Records from a dataset

- - - - - - -

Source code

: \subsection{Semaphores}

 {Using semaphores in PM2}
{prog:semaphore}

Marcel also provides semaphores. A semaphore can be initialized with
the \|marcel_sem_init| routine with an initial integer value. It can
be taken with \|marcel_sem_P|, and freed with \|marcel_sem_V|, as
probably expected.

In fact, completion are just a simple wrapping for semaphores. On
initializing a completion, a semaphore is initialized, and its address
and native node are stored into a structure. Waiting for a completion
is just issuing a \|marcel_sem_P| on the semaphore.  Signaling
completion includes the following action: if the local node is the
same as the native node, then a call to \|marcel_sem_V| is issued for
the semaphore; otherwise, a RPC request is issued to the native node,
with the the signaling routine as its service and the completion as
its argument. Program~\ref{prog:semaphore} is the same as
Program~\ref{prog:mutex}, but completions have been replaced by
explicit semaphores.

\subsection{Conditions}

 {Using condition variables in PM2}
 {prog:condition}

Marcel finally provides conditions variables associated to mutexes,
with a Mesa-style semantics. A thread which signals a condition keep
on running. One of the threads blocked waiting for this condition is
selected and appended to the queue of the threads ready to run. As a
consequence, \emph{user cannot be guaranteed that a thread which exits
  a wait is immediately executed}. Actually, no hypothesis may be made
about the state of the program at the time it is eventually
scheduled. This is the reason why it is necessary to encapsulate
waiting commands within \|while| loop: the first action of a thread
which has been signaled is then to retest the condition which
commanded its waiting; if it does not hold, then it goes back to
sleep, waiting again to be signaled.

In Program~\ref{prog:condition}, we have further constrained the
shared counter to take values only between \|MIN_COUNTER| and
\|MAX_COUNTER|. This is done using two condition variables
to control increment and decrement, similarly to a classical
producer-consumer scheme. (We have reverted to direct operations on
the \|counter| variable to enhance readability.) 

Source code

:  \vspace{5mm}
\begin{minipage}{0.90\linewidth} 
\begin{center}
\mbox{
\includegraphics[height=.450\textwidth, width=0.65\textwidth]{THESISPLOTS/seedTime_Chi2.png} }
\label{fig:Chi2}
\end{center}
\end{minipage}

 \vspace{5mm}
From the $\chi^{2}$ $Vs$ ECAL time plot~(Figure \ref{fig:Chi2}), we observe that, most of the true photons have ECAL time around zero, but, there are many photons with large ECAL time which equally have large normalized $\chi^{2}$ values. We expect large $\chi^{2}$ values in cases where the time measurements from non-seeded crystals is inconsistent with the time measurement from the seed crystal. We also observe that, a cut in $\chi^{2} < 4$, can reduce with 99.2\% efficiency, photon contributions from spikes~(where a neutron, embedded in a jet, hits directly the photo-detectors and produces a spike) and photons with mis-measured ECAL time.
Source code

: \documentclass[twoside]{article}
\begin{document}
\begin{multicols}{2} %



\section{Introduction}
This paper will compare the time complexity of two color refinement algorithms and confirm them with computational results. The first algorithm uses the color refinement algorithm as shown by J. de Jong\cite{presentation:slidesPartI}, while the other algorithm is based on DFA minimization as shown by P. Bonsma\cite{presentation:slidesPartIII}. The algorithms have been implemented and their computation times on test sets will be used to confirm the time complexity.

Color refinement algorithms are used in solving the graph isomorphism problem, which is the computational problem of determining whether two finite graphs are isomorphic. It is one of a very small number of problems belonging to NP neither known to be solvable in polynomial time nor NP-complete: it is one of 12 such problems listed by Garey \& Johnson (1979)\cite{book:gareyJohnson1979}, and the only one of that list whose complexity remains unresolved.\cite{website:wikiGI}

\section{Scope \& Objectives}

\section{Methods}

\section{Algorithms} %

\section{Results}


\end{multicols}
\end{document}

- - - - - - -

◆ Your objective: Your answer should be the lines above, from the line containing "about the state" up to and including the line containing "shared counter to", reproduced exactly and with nothing else.

◆ Your response:
about the state of the program at the time it is eventually
scheduled. This is the reason why it is necessary to encapsulate
waiting commands within \|while| loop: the first action of a thread
which has been signaled is then to retest the condition which
commanded its waiting; if it does not hold, then it goes back to
sleep, waiting again to be signaled.

In Program~\ref{prog:condition}, we have further constrained the
shared counter to take values only between \|MIN_COUNTER| and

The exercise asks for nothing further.